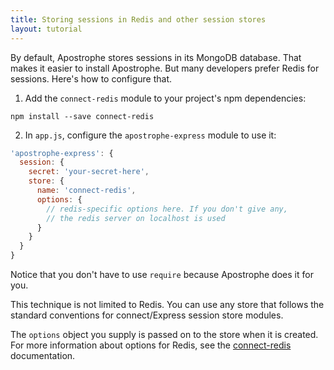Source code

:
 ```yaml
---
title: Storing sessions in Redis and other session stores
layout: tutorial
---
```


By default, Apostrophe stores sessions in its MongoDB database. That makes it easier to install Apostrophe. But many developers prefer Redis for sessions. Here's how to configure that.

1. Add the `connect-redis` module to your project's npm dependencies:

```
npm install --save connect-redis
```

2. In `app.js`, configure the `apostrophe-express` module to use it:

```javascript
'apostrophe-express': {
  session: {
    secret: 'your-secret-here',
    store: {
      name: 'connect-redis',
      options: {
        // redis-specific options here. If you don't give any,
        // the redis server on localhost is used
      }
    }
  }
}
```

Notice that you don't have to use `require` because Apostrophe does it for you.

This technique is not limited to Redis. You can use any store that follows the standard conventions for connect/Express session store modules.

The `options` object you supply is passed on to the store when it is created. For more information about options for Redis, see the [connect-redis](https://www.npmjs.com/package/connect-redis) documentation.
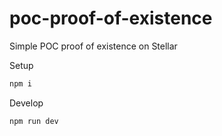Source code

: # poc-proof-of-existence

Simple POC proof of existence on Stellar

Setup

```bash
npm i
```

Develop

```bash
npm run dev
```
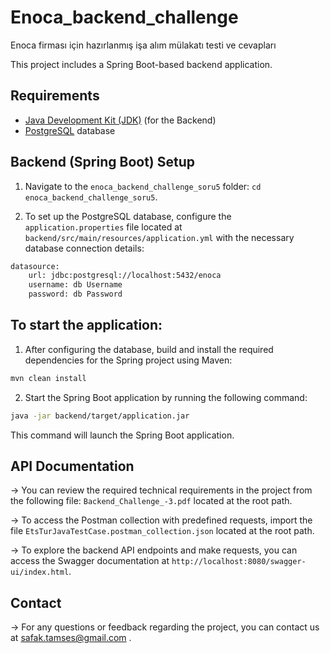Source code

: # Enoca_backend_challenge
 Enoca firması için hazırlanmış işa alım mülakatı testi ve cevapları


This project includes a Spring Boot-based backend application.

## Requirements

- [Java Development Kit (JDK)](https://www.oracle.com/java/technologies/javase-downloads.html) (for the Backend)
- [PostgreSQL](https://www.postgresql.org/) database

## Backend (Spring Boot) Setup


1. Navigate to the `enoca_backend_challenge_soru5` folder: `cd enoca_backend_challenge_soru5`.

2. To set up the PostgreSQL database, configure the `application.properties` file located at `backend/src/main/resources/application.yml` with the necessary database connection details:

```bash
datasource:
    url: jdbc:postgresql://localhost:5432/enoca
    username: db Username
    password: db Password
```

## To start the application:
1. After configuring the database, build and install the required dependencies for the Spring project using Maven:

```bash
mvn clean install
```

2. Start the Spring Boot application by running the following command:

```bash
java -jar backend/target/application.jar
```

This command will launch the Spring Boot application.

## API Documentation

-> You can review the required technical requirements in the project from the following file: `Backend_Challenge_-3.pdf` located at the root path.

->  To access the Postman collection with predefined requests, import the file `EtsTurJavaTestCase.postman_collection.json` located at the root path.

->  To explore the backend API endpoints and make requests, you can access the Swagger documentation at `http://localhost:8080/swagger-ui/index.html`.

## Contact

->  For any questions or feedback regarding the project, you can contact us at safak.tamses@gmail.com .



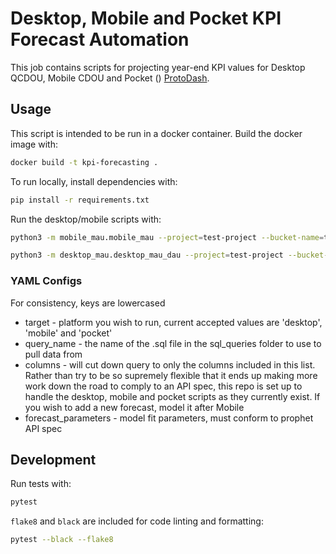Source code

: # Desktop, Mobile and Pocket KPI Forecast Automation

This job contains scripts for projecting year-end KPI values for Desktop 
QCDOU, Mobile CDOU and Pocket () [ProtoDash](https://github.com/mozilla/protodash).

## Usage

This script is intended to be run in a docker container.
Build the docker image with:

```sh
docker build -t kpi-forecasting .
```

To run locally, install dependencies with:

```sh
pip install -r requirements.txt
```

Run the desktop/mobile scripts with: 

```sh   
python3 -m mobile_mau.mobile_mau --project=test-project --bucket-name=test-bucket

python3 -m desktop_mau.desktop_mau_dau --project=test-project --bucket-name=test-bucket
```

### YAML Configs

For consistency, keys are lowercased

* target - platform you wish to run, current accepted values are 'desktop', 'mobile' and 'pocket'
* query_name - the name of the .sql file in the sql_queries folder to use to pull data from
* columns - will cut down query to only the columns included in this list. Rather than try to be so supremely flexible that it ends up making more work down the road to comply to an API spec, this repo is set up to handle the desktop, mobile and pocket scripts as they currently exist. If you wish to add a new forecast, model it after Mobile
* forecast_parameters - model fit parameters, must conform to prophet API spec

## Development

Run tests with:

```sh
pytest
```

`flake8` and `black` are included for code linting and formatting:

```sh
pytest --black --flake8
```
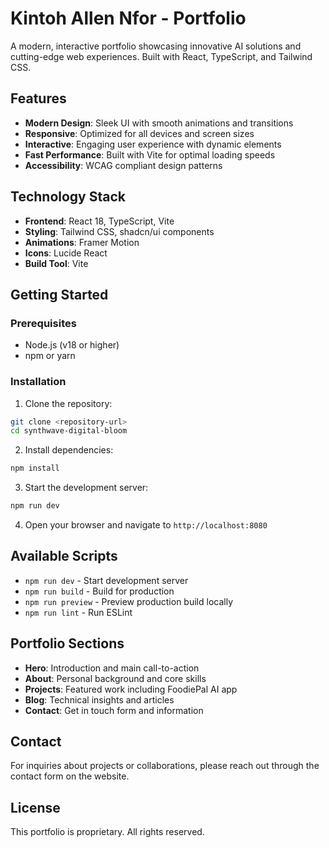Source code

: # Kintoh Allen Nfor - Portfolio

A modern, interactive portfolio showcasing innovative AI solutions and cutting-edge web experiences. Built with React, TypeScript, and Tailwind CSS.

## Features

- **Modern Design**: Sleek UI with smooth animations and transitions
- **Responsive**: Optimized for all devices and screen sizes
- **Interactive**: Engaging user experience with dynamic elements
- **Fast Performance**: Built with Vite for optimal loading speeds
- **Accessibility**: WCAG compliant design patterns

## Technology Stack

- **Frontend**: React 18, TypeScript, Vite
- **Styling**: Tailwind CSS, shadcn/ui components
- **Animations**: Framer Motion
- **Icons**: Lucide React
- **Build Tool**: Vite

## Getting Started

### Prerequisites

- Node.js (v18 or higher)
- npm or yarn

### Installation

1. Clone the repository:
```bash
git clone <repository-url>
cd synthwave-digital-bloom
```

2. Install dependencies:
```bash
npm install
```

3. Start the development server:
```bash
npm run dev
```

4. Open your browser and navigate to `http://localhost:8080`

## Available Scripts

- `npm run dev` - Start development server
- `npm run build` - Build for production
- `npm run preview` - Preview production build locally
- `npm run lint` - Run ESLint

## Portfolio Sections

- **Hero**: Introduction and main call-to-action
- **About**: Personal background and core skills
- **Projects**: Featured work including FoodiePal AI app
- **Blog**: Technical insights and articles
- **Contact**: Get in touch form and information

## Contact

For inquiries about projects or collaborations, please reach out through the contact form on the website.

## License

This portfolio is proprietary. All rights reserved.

□ □ □

What the task requires: An exact copy of the records is required. Pictures do not belong in it.

Result of the exercise:
Source code

:
 ```yaml
---
title: Storing sessions in Redis and other session stores
layout: tutorial
---
```


By default, Apostrophe stores sessions in its MongoDB database. That makes it easier to install Apostrophe. But many developers prefer Redis for sessions. Here's how to configure that.

1. Add the `connect-redis` module to your project's npm dependencies:

```
npm install --save connect-redis
```

2. In `app.js`, configure the `apostrophe-express` module to use it:

```javascript
'apostrophe-express': {
  session: {
    secret: 'your-secret-here',
    store: {
      name: 'connect-redis',
      options: {
        // redis-specific options here. If you don't give any,
        // the redis server on localhost is used
      }
    }
  }
}
```

Notice that you don't have to use `require` because Apostrophe does it for you.

This technique is not limited to Redis. You can use any store that follows the standard conventions for connect/Express session store modules.

The `options` object you supply is passed on to the store when it is created. For more information about options for Redis, see the [connect-redis](https://www.npmjs.com/package/connect-redis) documentation.
Source code

: # poc-proof-of-existence

Simple POC proof of existence on Stellar

Setup

```bash
npm i
```

Develop

```bash
npm run dev
```
Source code

: # Enoca_backend_challenge
 Enoca firması için hazırlanmış işa alım mülakatı testi ve cevapları


This project includes a Spring Boot-based backend application.

## Requirements

- [Java Development Kit (JDK)](https://www.oracle.com/java/technologies/javase-downloads.html) (for the Backend)
- [PostgreSQL](https://www.postgresql.org/) database

## Backend (Spring Boot) Setup


1. Navigate to the `enoca_backend_challenge_soru5` folder: `cd enoca_backend_challenge_soru5`.

2. To set up the PostgreSQL database, configure the `application.properties` file located at `backend/src/main/resources/application.yml` with the necessary database connection details:

```bash
datasource:
    url: jdbc:postgresql://localhost:5432/enoca
    username: db Username
    password: db Password
```

## To start the application:
1. After configuring the database, build and install the required dependencies for the Spring project using Maven:

```bash
mvn clean install
```

2. Start the Spring Boot application by running the following command:

```bash
java -jar backend/target/application.jar
```

This command will launch the Spring Boot application.

## API Documentation

-> You can review the required technical requirements in the project from the following file: `Backend_Challenge_-3.pdf` located at the root path.

->  To access the Postman collection with predefined requests, import the file `EtsTurJavaTestCase.postman_collection.json` located at the root path.

->  To explore the backend API endpoints and make requests, you can access the Swagger documentation at `http://localhost:8080/swagger-ui/index.html`.

## Contact

->  For any questions or feedback regarding the project, you can contact us at safak.tamses@gmail.com .



Source code

: # Desktop, Mobile and Pocket KPI Forecast Automation

This job contains scripts for projecting year-end KPI values for Desktop 
QCDOU, Mobile CDOU and Pocket () [ProtoDash](https://github.com/mozilla/protodash).

## Usage

This script is intended to be run in a docker container.
Build the docker image with:

```sh
docker build -t kpi-forecasting .
```

To run locally, install dependencies with:

```sh
pip install -r requirements.txt
```

Run the desktop/mobile scripts with: 

```sh   
python3 -m mobile_mau.mobile_mau --project=test-project --bucket-name=test-bucket

python3 -m desktop_mau.desktop_mau_dau --project=test-project --bucket-name=test-bucket
```

### YAML Configs

For consistency, keys are lowercased

* target - platform you wish to run, current accepted values are 'desktop', 'mobile' and 'pocket'
* query_name - the name of the .sql file in the sql_queries folder to use to pull data from
* columns - will cut down query to only the columns included in this list. Rather than try to be so supremely flexible that it ends up making more work down the road to comply to an API spec, this repo is set up to handle the desktop, mobile and pocket scripts as they currently exist. If you wish to add a new forecast, model it after Mobile
* forecast_parameters - model fit parameters, must conform to prophet API spec

## Development

Run tests with:

```sh
pytest
```

`flake8` and `black` are included for code linting and formatting:

```sh
pytest --black --flake8
```
Source code

: # Kintoh Allen Nfor - Portfolio

A modern, interactive portfolio showcasing innovative AI solutions and cutting-edge web experiences. Built with React, TypeScript, and Tailwind CSS.

## Features

- **Modern Design**: Sleek UI with smooth animations and transitions
- **Responsive**: Optimized for all devices and screen sizes
- **Interactive**: Engaging user experience with dynamic elements
- **Fast Performance**: Built with Vite for optimal loading speeds
- **Accessibility**: WCAG compliant design patterns

## Technology Stack

- **Frontend**: React 18, TypeScript, Vite
- **Styling**: Tailwind CSS, shadcn/ui components
- **Animations**: Framer Motion
- **Icons**: Lucide React
- **Build Tool**: Vite

## Getting Started

### Prerequisites

- Node.js (v18 or higher)
- npm or yarn

### Installation

1. Clone the repository:
```bash
git clone <repository-url>
cd synthwave-digital-bloom
```

2. Install dependencies:
```bash
npm install
```

3. Start the development server:
```bash
npm run dev
```

4. Open your browser and navigate to `http://localhost:8080`

## Available Scripts

- `npm run dev` - Start development server
- `npm run build` - Build for production
- `npm run preview` - Preview production build locally
- `npm run lint` - Run ESLint

## Portfolio Sections

- **Hero**: Introduction and main call-to-action
- **About**: Personal background and core skills
- **Projects**: Featured work including FoodiePal AI app
- **Blog**: Technical insights and articles
- **Contact**: Get in touch form and information

## Contact

For inquiries about projects or collaborations, please reach out through the contact form on the website.

## License

This portfolio is proprietary. All rights reserved.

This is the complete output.